Je sors de ma voiture et rejoins les jumeaux au bar.
Je les retrouve près de quelques femmes qui exposent leurs attributs. Une blonde s'approche de moi et caresse sensuellement mon bras accompagné d'un regard aguicheur. J'attrape brutalement sa main et je tords ses doigts jusqu'à la faire couiner.
— Vas-y doucement, poto ! s'exclame Matteo. On ne veut pas qu'une seconde Paola meurt.
J'agresse la blonde avec un regard avant de la lâcher. Elle s'en fuit honteusement et j'approche des jumeaux.
— J'ai une nouvelle mission pour vous, je leur annonce en m'asseyant en face d'eux.
— Et moi qui voulais prendre des vacances, souffle Lukas. C'est quoi ta mission ?
— Kidnapper Isidro Hernandez.
— Isidro Hernandez ? répète Matteo, confus. Isidro Hernandez... Ah, ce Isidro Hernandez ! Mais tu ne penses pas que...
— Ça part à l'encontre du contrat ? Oui, réponds-je, las. Les Moretti ne veulent pas de ce contrat et j'ai été bien trop stupide pour continuer à espérer. Si cette Sara veut me voler mon bien, ma mafia, alors dites-lui de venir. J'aurai son père avec moi. En faisant cela, elle se montrera enfin.
Les jumeaux échangent un regard suspicieux avant de se focaliser sur moi.
— Bon d'accord. Par contre, j'espère que c'est la dernière mission que tu nous files avec les Moretti. Je ne veux plus faire affaire avec les assassins de notre grand frère, m'informe gravement Lukas.
Je sais que c'est dur pour eux mais ils sont les meilleurs espions et ils seront parfait pour cette mission.
Je reste encore quelques minutes avec eux pour éclaircir les consignes puis je pars en direction de chez Enzo.
Je me gare en face d'un immeuble moderne et j'ai presque oublié qu'Enzo adore les lofts avec une surprenante vue.

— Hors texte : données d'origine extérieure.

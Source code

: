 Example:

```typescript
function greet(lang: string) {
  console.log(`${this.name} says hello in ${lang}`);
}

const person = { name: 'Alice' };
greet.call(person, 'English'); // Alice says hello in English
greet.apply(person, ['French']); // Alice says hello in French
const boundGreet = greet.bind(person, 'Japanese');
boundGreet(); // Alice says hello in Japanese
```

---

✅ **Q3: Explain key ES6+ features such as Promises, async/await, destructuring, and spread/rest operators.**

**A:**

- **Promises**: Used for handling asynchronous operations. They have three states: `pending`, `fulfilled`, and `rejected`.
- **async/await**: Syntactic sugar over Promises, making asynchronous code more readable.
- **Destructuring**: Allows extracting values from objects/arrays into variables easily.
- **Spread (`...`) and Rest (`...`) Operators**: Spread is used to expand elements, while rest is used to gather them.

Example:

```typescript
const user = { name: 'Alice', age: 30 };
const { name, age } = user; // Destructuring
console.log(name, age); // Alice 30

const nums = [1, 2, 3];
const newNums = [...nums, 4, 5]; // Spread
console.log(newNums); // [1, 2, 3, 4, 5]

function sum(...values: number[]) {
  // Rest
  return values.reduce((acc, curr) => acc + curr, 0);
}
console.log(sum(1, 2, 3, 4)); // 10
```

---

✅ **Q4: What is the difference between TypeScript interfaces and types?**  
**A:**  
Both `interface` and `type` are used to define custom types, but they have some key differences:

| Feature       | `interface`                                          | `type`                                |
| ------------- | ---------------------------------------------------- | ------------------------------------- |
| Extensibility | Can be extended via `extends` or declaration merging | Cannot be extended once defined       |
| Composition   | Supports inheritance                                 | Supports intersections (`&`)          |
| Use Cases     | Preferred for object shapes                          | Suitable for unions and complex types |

Je lis à nouveau son message et me dirige vers l'ascenseur pour atteindre le dernier étage. J'ai dû attendre trois minutes dans l'ascenseur et une fois arrivé à l'étage, je prends mon temps à chercher le numéro de son appartement.
Numéro 28.
Une fois devant la porte, je sonne et attends impatiemment qu'on m'ouvre la porte. J'ajuste à nouveau mon costume et sonne encore et encore.
Mais personne n'ouvre.
— Enzo, t'es un putain d'enfoiré, je siffle en prenant mon téléphone.
Je m'apprête à lui envoyer un message mais une mélodie étouffée me fait arrêter dans mon geste. Je fronce mes sourcils et penche ma tête vers la porte où j'arrive à distinguer des notes de musique.
Quelqu'un joue du violon et ma pensée se penche sur Daniela. Sans attendre, j'ouvre la porte et entre à l'intérieur du loft et là, j'entends clairement le son. Une mélodie rapide et désespérée.
Je remarque Emilia arriver et quand ses yeux se portent sur moi, elle pousse un petit cri de stupéfaction.
– Angelo, qu'est-ce que tu fais ici ?
– C'est Daniela, non ? C'est elle qui joue du violon ?
Elle bredouille et je reçois clairement ma réponse. Daniela est là.
Un soulagement mêlé à de l'excitation m'emparent et je suis la mélodie en ignorant les avertissements d'Emilia. Je longe un long couloir lugubre où repose une atmosphère étouffante.
J'arrive devant une porte et l'ouvre lentement et mon cœur arrête de battre.
C'est vraiment Daniela. Dos à moi, elle joue du violon sur son lit. Ses cheveux qui ont l'habitude d'être brillant sont ternes et ils sont ramassés en un chignon décoiffé.
Mes pas se dirigent automatiquement vers elle et tout à coup, Daniela arrête de jouer et redresse son dos comme si elle avait senti ma présence.
— Daniela, tu m'as manqué.
Elle pivote lentement et croise mon regard.
— An... Angelo ? s'exclame-t-elle d'une voix faible.
Je m'attendais à lire de la joie ou encore de la surprise dans ses prunelles brunes. Mais à la place, j'ai l'impression qu'elle veut m'étriper sur place.
Quelque chose a changé chez elle. Je ne reconnais plus l' ancienne Daniela.
Quelque chose en elle s'est éteinte.